A integração de creches e pré-escolas aos sistemas de ensino significou a inserção da Educação Infantil em um campo cujas questões são centrais no cenário de um país como o Brasil, que precisa reverter suas desigualdades. Tornar-se a primeira etapa da Educação Básica foi resultante e resultado da participação de instituições científicas, de diferentes organismos públicos e privados e agentes da sociedade civil e da política nacional de educação, que traça metas e objetivos que são constantemente reformulados, conforme as exigências políticas, econômicas e sociais. As principais transformações ocorridas implicaram em emendas constitucionais, traduzidas em deliberações estaduais e municipais, de acordo com os princípios da descentralização e da municipalização do país, para a regulação e o funcionamento das instituições educativas. Sabe-se, contudo, que nem todas as decisões logram garantir, na parte ou no todo, os intuitos que iniciaram a construção da agenda política dos diversos interessados.

Nos últimos anos, as mudanças no contexto educacional voltadas para as crianças provocaram algumas regulações para a Educação Infantil, produzidas no embate das discussões políticas e em resultados de pesquisas, terreno que demarcou esse processo: da obrigatoriedade da educação – educação básica obrigatória e gratuita dos 4 (quatro) aos 17 (dezessete) anos de idade, assegurada sua oferta gratuita, inclusive para todos os que a ela não tiveram acesso na idade própria, e o acesso a programas suplementares, material didático-escolar, transporte, alimentação e assistência à saúde. Os pesquisadores da área manifestaram-se, atentos aos possíveis efeitos (negativos) da obrigatoriedade de matrícula e frequência na pré-escola. Em que pese a oportunidade de inclusão de uma parcela de crianças que não têm acesso a esta etapa educacional, alertam que as práticas pedagógicas na Educação Infantil não podem se apoiar em um modelo de conhecimento empobrecido, mecanicista, centrado em um determinado conteúdo.

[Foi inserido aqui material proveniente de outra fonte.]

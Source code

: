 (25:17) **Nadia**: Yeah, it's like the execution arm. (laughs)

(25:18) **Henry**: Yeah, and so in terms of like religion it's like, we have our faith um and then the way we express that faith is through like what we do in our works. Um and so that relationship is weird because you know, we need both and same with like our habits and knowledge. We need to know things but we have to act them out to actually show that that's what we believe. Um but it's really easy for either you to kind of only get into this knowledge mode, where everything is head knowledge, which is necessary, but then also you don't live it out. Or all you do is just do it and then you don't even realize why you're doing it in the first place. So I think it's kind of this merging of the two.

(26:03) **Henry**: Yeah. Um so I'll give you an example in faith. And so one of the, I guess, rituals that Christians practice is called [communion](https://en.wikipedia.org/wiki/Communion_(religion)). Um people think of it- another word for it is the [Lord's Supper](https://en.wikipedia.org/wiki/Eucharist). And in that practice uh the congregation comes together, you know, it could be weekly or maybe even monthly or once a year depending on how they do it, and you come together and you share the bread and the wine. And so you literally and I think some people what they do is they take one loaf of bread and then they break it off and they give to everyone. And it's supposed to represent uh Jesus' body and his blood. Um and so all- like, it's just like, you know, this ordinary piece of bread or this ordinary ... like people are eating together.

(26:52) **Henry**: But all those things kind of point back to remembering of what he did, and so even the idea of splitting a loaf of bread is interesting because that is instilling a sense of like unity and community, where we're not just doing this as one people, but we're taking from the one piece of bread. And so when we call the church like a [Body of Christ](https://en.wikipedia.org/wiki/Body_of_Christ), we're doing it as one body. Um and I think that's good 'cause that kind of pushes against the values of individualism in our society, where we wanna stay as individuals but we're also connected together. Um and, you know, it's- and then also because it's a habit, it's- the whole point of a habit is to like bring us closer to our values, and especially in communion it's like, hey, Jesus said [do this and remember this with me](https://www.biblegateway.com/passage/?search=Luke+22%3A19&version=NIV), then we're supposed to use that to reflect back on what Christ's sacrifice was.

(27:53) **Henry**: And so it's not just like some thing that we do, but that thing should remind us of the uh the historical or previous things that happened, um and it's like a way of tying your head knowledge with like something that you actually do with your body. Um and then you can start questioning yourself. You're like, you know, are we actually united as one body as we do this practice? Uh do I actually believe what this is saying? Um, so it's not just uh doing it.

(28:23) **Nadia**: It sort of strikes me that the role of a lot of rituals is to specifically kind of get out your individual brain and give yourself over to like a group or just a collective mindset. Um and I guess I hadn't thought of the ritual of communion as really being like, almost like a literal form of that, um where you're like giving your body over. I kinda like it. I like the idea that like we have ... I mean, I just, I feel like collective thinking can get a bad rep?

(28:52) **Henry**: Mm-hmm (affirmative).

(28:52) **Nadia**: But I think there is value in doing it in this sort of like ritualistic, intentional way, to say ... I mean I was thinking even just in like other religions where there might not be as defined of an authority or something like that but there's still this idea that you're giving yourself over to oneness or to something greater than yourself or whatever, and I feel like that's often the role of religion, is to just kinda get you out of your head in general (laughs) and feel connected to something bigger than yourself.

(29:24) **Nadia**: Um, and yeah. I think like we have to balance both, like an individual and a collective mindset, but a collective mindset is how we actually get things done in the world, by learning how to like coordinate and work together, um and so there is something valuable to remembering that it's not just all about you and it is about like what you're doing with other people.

O monitoramento de estratégias de transição entre creche, pré-escola e escola de ensino fundamental tem sido a chave para pensar as condições destas etapas de ensino, suas diferenciações, bem como os desafios postos na organização dos sistemas de ensino e em termos de políticas e gestão públicas, de propostas curriculares e de formação de professores e de todos os profissionais envolvidos neste trabalho.

Preocupa-nos, por um lado, a entrada precoce das crianças em um ensino fundamental sem adequações para os que estão chegando – mobiliário, equipamentos, currículo etc. Por outro, as avaliações se voltam para a consolidação do processo de leitura e escrita, que, em alguns casos, como consequência, imputam à Educação Infantil a tarefa de preparar para a alfabetização, destituindo desta etapa da Educação Básica suas funções e especificidades.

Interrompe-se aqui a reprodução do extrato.